*WHAT IS BEING ASKED:* Set down the line that has "7424 | 3.57" and each line beneath it, through the last line of the entries, exactly and with no others.

*Stored data entries:*
BEGIN

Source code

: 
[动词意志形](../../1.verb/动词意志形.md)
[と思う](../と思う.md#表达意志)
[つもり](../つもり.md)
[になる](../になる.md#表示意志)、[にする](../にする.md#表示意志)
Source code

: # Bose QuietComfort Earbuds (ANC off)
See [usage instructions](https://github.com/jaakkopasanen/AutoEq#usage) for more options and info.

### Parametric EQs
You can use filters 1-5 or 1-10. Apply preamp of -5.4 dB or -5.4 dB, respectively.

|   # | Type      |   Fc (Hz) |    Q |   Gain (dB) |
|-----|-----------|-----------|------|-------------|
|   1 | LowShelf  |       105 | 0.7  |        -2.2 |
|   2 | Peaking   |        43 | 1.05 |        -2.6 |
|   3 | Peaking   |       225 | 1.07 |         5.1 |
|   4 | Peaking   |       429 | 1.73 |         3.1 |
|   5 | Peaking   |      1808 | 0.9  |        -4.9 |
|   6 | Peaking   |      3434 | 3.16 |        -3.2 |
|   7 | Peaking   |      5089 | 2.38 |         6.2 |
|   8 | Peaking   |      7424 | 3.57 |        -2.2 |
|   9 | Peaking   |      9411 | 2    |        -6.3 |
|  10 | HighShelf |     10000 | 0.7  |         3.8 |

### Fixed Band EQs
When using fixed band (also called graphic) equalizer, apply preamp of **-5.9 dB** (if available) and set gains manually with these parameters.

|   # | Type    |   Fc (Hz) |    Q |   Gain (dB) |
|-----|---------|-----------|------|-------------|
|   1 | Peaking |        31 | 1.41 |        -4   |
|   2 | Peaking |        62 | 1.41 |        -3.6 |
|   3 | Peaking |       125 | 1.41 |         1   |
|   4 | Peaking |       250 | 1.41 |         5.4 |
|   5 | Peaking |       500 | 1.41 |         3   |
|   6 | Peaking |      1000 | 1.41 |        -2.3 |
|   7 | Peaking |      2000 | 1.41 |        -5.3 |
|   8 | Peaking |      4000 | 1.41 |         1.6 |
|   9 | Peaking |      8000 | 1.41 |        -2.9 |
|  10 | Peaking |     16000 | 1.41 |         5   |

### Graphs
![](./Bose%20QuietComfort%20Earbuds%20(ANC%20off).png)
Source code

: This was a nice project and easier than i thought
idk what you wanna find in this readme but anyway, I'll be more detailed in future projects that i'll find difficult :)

END

*SOLUTION FOR THIS TASK:*
|   8 | Peaking   |      7424 | 3.57 |        -2.2 |
|   9 | Peaking   |      9411 | 2    |        -6.3 |
|  10 | HighShelf |     10000 | 0.7  |         3.8 |

### Fixed Band EQs
When using fixed band (also called graphic) equalizer, apply preamp of **-5.9 dB** (if available) and set gains manually with these parameters.

|   # | Type    |   Fc (Hz) |    Q |   Gain (dB) |
|-----|---------|-----------|------|-------------|
|   1 | Peaking |        31 | 1.41 |        -4   |
|   2 | Peaking |        62 | 1.41 |        -3.6 |
|   3 | Peaking |       125 | 1.41 |         1   |
|   4 | Peaking |       250 | 1.41 |         5.4 |
|   5 | Peaking |       500 | 1.41 |         3   |
|   6 | Peaking |      1000 | 1.41 |        -2.3 |
|   7 | Peaking |      2000 | 1.41 |        -5.3 |
|   8 | Peaking |      4000 | 1.41 |         1.6 |
|   9 | Peaking |      8000 | 1.41 |        -2.9 |
|  10 | Peaking |     16000 | 1.41 |         5   |

### Graphs
![](./Bose%20QuietComfort%20Earbuds%20(ANC%20off).png)
Source code

: This was a nice project and easier than i thought
idk what you wanna find in this readme but anyway, I'll be more detailed in future projects that i'll find difficult :)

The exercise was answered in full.